- Brief:
Could you repeat every record below exactly, leaving out the pictures?

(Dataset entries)
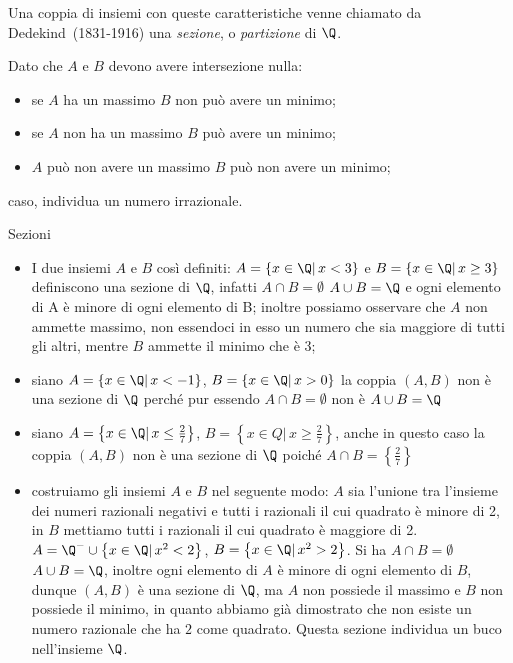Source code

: Una coppia di insiemi con queste caratteristiche venne chiamato da 
Dedekind~(1831-1916) una \emph{sezione}, o \emph{partizione} di \(\Q\).

Dato che \(A\) e \(B\) devono avere intersezione nulla:

\begin{itemize} [noitemsep]
 \item se \(A\) ha un massimo \(B\) non può avere un minimo;
 \item se \(A\) non ha un massimo \(B\) può avere un minimo;
 \item \(A\) può non avere un massimo \(B\) può non avere un minimo;
\end{itemize} 

caso, individua un numero irrazionale.

\begin{esempi}{}{}
Sezioni
\begin{itemize}[leftmargin=0cm, itemindent=.5cm]
\item I due insiemi \(A\) e \(B\) così definiti: 
\(A=\left\{x\in \Q |\, x<3\right\}\) e
\(B=\left\{x\in \Q |\, x \ge 3\right\}\) 
definiscono una sezione di \(\Q\), 
infatti \(A \cap B=\emptyset\) \(A \cup B=\Q\) e ogni elemento di A è 
minore 
di ogni elemento di B; 
inoltre possiamo osservare che \(A\) non ammette massimo,
non essendoci in esso un numero che sia maggiore di tutti gli altri, 
mentre \(B\) ammette il minimo che è 3;
 \item siano \(A=\left\{x\in \Q |\, x<-1\right\}\), \(B=\left\{x \in \Q 
|\, 
x>0\right\}\) la coppia \((A,B)\) non è una sezione di \(\Q\) perché pur 
essendo 
\(A\cap B=\emptyset\) non è \(A\cup B=\Q\)
 \item siano \(A=\left\{x\in \Q |\, x \le \frac{2}{7}\right\}\), 
\(B=\left\{x 
\in Q |\, x \ge \frac{2}{7}\right\}\), anche in questo caso la coppia 
\((A,B)\) 
non è una sezione di \(\Q\) poiché \(A\cap B=\left\{\frac{2}{7}\right\}\)
 \item costruiamo gli insiemi \(A\) e \(B\) nel seguente modo: \(A\) sia 
l'unione tra 
l'insieme dei numeri razionali negativi e tutti i razionali il cui 
quadrato è minore di 2, in \(B\) mettiamo tutti i razionali il cui 
quadrato è maggiore di 2. 
\(A=\Q^{-} \cup \left\{x \in \Q |\, x^{2}<2\right\}\), 
\(B=\left\{x \in \Q |\, x^{2}>2\right\}\). 
Si ha \(A \cap B=\emptyset\) \(A\cup B=\Q\), inoltre ogni elemento di 
\(A\) è minore di ogni elemento di \(B\), dunque \((A,B)\) è una sezione 
di \(\Q\), ma \(A\) non possiede il massimo e \(B\) non possiede il 
minimo, in quanto abbiamo già dimostrato che non esiste un numero 
razionale che ha \(2\) come quadrato. 
Questa sezione individua un buco nell'insieme \(\Q\).
\end{itemize}
\end{esempi}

- Your solution:
Source code

: Una coppia di insiemi con queste caratteristiche venne chiamato da 
Dedekind~(1831-1916) una \emph{sezione}, o \emph{partizione} di \(\Q\).

Dato che \(A\) e \(B\) devono avere intersezione nulla:

\begin{itemize} [noitemsep]
 \item se \(A\) ha un massimo \(B\) non può avere un minimo;
 \item se \(A\) non ha un massimo \(B\) può avere un minimo;
 \item \(A\) può non avere un massimo \(B\) può non avere un minimo;
\end{itemize} 

caso, individua un numero irrazionale.

\begin{esempi}{}{}
Sezioni
\begin{itemize}[leftmargin=0cm, itemindent=.5cm]
\item I due insiemi \(A\) e \(B\) così definiti: 
\(A=\left\{x\in \Q |\, x<3\right\}\) e
\(B=\left\{x\in \Q |\, x \ge 3\right\}\) 
definiscono una sezione di \(\Q\), 
infatti \(A \cap B=\emptyset\) \(A \cup B=\Q\) e ogni elemento di A è 
minore 
di ogni elemento di B; 
inoltre possiamo osservare che \(A\) non ammette massimo,
non essendoci in esso un numero che sia maggiore di tutti gli altri, 
mentre \(B\) ammette il minimo che è 3;
 \item siano \(A=\left\{x\in \Q |\, x<-1\right\}\), \(B=\left\{x \in \Q 
|\, 
x>0\right\}\) la coppia \((A,B)\) non è una sezione di \(\Q\) perché pur 
essendo 
\(A\cap B=\emptyset\) non è \(A\cup B=\Q\)
 \item siano \(A=\left\{x\in \Q |\, x \le \frac{2}{7}\right\}\), 
\(B=\left\{x 
\in Q |\, x \ge \frac{2}{7}\right\}\), anche in questo caso la coppia 
\((A,B)\) 
non è una sezione di \(\Q\) poiché \(A\cap B=\left\{\frac{2}{7}\right\}\)
 \item costruiamo gli insiemi \(A\) e \(B\) nel seguente modo: \(A\) sia 
l'unione tra 
l'insieme dei numeri razionali negativi e tutti i razionali il cui 
quadrato è minore di 2, in \(B\) mettiamo tutti i razionali il cui 
quadrato è maggiore di 2. 
\(A=\Q^{-} \cup \left\{x \in \Q |\, x^{2}<2\right\}\), 
\(B=\left\{x \in \Q |\, x^{2}>2\right\}\). 
Si ha \(A \cap B=\emptyset\) \(A\cup B=\Q\), inoltre ogni elemento di 
\(A\) è minore di ogni elemento di \(B\), dunque \((A,B)\) è una sezione 
di \(\Q\), ma \(A\) non possiede il massimo e \(B\) non possiede il 
minimo, in quanto abbiamo già dimostrato che non esiste un numero 
razionale che ha \(2\) come quadrato. 
Questa sezione individua un buco nell'insieme \(\Q\).
\end{itemize}
\end{esempi}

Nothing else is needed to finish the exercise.